There have been many signals that Red Deer is not a player in this millennium.
Population decline while the county and neighbouring communities are growing. Alberta Health Services has once again taken Red Deer off the priority list. The next high school will be built in Blackfalds. Stars Lottery has a 2018 dream home prize in Calgary, Edmonton and Lethbridge but not in Red Deer like they had in other years.
Federally Red Deer has been broken up into 2 different electoral districts based out of rural centers. The city had been slow to react to federal plans to split the city and was unconvincing at the 11th hour to prevent it.
Last year we found out our city’s population declined by 975, while Blackfald,s population grew by 700. Did we stop to think or did we just blame the province? The province took the blame, even though the province grew during this period as did Penhold, Sylvan Lake and the county.

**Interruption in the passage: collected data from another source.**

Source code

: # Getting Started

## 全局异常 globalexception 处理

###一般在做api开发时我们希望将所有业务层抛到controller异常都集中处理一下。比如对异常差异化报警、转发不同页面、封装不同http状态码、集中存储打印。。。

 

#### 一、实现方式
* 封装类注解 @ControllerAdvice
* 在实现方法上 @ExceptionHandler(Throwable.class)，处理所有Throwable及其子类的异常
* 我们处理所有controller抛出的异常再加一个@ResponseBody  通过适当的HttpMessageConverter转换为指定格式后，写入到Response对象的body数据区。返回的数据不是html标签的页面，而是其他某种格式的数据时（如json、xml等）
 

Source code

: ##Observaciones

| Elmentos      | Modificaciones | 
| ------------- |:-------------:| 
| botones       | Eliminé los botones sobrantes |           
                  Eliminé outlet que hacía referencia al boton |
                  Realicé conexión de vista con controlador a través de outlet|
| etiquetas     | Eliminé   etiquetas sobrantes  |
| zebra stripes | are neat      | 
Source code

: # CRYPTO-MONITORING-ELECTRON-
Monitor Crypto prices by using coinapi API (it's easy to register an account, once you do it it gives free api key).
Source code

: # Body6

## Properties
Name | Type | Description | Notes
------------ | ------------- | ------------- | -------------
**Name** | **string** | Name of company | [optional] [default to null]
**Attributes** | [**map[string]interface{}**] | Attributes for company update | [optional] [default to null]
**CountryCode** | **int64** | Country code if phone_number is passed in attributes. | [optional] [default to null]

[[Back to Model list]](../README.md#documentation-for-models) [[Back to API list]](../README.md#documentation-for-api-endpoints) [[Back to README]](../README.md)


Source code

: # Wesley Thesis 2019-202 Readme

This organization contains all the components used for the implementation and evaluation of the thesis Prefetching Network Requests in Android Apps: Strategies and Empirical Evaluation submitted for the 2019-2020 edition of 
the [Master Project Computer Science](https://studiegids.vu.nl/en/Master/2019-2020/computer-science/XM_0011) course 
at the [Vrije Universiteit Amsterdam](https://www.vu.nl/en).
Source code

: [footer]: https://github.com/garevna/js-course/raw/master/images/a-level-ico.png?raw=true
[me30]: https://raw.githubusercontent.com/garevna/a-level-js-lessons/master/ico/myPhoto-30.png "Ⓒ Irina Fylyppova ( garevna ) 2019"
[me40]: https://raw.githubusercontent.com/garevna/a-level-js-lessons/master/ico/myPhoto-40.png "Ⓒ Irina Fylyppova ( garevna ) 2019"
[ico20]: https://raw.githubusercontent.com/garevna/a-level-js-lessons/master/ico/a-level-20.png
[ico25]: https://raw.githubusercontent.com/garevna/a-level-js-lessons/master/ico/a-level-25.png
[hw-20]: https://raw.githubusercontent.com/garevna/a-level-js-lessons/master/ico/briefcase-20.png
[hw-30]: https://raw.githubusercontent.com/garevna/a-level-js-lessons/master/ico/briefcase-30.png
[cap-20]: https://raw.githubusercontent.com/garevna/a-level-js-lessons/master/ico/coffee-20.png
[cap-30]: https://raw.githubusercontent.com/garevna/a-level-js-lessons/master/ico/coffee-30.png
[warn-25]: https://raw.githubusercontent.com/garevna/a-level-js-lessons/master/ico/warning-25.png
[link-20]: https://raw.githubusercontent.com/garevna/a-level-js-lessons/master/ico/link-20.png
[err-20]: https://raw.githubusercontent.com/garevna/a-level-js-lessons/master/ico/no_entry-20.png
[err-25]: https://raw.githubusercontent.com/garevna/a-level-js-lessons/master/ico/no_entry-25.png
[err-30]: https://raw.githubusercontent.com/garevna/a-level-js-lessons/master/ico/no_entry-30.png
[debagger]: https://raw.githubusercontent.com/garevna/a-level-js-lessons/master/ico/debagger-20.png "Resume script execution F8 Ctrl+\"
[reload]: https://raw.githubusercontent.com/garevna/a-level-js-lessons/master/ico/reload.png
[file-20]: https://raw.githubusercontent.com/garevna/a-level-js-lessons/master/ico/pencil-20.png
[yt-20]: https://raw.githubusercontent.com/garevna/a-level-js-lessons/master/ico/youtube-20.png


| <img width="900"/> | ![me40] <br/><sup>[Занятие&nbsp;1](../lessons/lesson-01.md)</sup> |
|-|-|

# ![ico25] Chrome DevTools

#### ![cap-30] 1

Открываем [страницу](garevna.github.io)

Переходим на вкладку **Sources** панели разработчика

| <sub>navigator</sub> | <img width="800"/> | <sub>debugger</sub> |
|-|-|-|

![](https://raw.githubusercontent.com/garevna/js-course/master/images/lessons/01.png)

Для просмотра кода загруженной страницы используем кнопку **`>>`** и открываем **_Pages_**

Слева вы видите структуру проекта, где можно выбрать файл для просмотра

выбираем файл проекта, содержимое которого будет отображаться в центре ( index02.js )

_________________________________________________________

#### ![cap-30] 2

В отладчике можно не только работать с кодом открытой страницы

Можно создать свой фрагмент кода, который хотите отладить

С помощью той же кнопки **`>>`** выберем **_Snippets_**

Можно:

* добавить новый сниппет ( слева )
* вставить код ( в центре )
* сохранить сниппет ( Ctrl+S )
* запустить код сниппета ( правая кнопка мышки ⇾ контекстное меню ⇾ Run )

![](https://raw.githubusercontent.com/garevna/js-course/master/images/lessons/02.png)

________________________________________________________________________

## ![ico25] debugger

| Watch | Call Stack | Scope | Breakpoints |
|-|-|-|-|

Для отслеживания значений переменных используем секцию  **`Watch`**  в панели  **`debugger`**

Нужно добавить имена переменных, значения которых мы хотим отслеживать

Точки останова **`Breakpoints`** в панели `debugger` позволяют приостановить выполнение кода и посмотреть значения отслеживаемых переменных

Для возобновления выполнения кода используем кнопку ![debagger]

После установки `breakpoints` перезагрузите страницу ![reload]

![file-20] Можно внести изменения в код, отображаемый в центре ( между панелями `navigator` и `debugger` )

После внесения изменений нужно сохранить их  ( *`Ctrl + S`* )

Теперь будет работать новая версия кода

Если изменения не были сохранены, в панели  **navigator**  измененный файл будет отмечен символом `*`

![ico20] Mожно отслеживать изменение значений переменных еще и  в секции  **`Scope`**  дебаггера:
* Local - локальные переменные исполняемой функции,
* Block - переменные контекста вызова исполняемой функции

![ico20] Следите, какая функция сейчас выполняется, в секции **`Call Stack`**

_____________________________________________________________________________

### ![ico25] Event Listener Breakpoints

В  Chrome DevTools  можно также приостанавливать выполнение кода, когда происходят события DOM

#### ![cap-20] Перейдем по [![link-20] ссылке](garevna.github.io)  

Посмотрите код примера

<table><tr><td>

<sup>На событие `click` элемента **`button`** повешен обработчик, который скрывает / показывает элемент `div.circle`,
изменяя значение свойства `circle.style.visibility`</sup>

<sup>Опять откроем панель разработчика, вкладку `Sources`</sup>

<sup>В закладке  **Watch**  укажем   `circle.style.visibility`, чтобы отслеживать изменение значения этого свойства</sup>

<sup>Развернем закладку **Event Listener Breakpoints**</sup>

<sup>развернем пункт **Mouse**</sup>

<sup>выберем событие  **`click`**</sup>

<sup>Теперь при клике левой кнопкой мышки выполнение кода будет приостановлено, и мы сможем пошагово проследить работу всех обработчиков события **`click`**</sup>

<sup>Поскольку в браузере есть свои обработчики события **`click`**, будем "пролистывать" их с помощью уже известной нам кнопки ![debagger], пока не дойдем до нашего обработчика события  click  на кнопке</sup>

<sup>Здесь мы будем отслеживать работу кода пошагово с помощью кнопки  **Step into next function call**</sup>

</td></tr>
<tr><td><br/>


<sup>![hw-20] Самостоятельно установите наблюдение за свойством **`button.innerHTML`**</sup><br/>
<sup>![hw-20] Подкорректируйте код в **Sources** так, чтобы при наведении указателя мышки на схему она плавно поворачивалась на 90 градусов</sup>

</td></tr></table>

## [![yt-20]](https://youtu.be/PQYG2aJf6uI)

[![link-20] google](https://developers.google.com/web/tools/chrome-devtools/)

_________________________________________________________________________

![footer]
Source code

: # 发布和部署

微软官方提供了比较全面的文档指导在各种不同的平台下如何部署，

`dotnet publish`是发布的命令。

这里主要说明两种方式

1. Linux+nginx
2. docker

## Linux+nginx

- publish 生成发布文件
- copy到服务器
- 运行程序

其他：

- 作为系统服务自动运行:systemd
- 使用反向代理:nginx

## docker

Blackfalds, 4 years ago, invested in the Abbey Recreation Centre and the town saw rapid growth. Something like 26% growth while Red Deer has only grown around 1.5% in that time frame. Blackfalds is moving forward on twinning their Multi-Plex to the tune of $12 million. Remember this is 4 years after opening their $15 million Abbey Centre.
The city of Red Deer is delaying discussing building an Aquatic Centre, 16 years after opening the Collicutt Centre.
Blackfalds, population of 9,916 will spend $1,210 per person twinning their multi-plex just 4 years after spending $2,000 per person on the Abbey Centre. 2013 population of Blackfalds was around 7,500.
In just a few years Blackfalds has committed about $3,000 per resident on recreational facilities.
Red Deer, population 99,832 is looking at spending less than $1,000 per resident on recreational facilities in decades.
Blackfalds has the fastest growing population in Canada.
Red Deer is abdicating it’s leadership role in Central Alberta. Penhold, Sylvan Lake and Blackfalds have all invested in their recreational facilities in recent years and have maintained population growth while Red Deer has ceased investing in new facilities, and seen a decline in population.
Red Deer Taxpayers Association have repeatedly acknowledged that Red Deer needs an Aquatic Centre with a 50 metre pool. During next year’s Canada Games which Red Deer is hosting, swimming events requiring a 50m pool will be held in Calgary. We should have built the pool years ago, as it has been almost 17 years since we built the Collicutt Centre’s pools.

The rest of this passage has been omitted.